Learning how to manage your money with a partner is important — but not easy. According to McCoy, arguments about money tend to be nastier, last longer and can seep into other areas of the couple’s life, so it’s important to come up with a financial strategy that works for both of you.
Money Management Tip No. 1: Make sure combining your finances is the right move for your relationship.
Why it helps: The decision to combine finances with your partner is deeply personal and dependent on multiple factors, so the last thing you should do is combine them because you think it’s what you’re “supposed” to do.
Logistically, it might make sense to combine your finances when you move in with your partner or get married. You’ll be racking up joint expenses, after all. But McCoy says the best time has less to do with a specific moment in your relationship and more to do with how comfortable you feel in it. You need to be in a place where you feel safe enough to talk about your money values, financial goals and spending habits.
“What I’ve seen as the biggest issue around commingling is that people don’t want to have to admit what they spend their money on to their partner — or even themselves,” McCoy said. If you’re not ready to have that conversation, then combining finances can result in relationship-damaging arguments and hurt feelings.
Money Management Tip No. 2: Take control of your own finances before sharing them with someone else.
Why it helps: It will be very difficult to combine your money with someone else if you don’t have a firm grasp on where you stand financially. Start by giving yourself a financial checkup — items to review include your savings and checking accounts (and the fees or interest rates associated with them), your retirement contributions and, most importantly, your spending habits.
“So many people can’t track their spending and don’t know where their money goes,” said McCoy. “I think you should get a grasp on your spending patterns and feel comfortable with them before combining so that you don’t feel guilt or shame around the financial conversations.”
You can track your spending through an old-fashioned system like a checkbook or Excel spreadsheet, or with apps and online platforms like Mint and Personal Capital that allow you to connect directly to your credit and bank accounts for automatic updates. Once you have a better idea of how and where you’re spending your money, you can come up with ways to alter your behavior.
Money Management Tip No. 3: Make your combined money work for you.
Why it helps: One of the advantages of combined finances is that you may find yourself with more money to put to work. A higher balance in a high-yield savings account means earning more in interest, and a bigger cushion in your checking account can help you avoid overdraft fees.
You should also consider signing up for a joint credit card that offers cashback rewards.
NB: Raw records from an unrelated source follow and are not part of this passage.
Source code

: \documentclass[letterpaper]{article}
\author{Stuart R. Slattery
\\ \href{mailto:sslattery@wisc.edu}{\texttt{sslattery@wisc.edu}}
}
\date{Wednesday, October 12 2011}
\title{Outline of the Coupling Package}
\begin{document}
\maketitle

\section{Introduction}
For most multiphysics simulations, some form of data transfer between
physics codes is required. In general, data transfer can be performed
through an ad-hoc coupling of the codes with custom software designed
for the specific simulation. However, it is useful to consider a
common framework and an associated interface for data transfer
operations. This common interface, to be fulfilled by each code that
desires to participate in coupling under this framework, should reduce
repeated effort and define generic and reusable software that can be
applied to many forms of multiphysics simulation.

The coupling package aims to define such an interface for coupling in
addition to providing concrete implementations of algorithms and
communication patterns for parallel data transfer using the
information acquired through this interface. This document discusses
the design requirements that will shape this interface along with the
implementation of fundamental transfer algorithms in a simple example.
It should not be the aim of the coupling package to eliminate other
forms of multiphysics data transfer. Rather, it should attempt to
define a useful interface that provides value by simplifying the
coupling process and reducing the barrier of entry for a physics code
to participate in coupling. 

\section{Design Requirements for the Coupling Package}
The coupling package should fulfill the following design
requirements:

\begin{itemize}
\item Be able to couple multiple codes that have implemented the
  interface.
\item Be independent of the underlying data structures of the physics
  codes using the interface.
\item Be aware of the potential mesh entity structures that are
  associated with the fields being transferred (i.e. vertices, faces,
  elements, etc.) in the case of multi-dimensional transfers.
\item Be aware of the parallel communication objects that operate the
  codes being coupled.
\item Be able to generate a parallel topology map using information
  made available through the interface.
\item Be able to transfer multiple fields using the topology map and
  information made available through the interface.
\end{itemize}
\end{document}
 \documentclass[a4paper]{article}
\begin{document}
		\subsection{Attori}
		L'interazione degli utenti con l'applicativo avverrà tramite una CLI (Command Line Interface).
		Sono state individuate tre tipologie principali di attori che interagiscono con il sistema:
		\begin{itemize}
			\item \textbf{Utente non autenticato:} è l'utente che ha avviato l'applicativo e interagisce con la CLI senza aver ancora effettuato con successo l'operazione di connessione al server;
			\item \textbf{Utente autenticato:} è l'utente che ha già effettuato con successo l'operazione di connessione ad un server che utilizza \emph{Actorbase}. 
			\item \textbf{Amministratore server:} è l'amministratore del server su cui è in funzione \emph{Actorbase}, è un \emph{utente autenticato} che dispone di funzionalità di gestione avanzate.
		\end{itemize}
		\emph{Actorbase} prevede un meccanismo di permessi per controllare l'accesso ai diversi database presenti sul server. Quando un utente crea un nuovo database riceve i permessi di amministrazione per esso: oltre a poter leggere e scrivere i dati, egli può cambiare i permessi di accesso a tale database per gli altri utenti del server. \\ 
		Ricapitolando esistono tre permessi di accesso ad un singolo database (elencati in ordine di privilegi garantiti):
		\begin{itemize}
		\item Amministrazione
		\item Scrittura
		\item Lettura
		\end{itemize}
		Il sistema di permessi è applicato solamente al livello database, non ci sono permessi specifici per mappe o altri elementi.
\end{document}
The right card can allow you to knock 1% to 6% off your purchases when you redeem the cashback dollars for statement credit, and with two of you using it, you’ll be able to rack up the points faster.
Money Management Tip No. 4: Reframe your money conversations.
Why it helps: A couple combining their finances will need to have practical talks about logistics (will you need to open new accounts or move everything over to an account that’s already under one of your names, for example), as well as big-picture conversations about spending, saving, etc.
After that, it’s important to have regular check-ins with your partner to make sure you guys are still on the same financial page. McCoy suggests going into any money conversation with a partner with the mindset of goal planning. “Money management should not be seen as restricting, but rather providing opportunities for us to spend money in a way that makes us happy,” she said. With that in mind, you and your partner can focus on how your money can help you accomplish your combined goals, rather than what you might be changing or giving up.
Be sure to set your conversations up for success by going into them when you’re in the right headspace (avoid times when you’re tired or overly stressed, for example), and try to come at each conversation from a place of understanding. Everyone comes from different backgrounds that have shaped their money beliefs and actions. Other general rules of communication help, too, like actively listening to what your partner is saying, and using “I” statements as opposed to “you” ones. Don’t be afraid to take a break and revisit later if you feel you’ve reached a standstill.
These tips can help you manage your joint finances, but remember to always keep your own personal financial safety front of mind.
“Do not defer all financial responsibility to your partner and not track your own financial situation,” said McCoy. “Your ownership in your finances will not only keep you safe from financial infidelity, but will also help you reach your [combined] goals faster while feeling supported by one another.”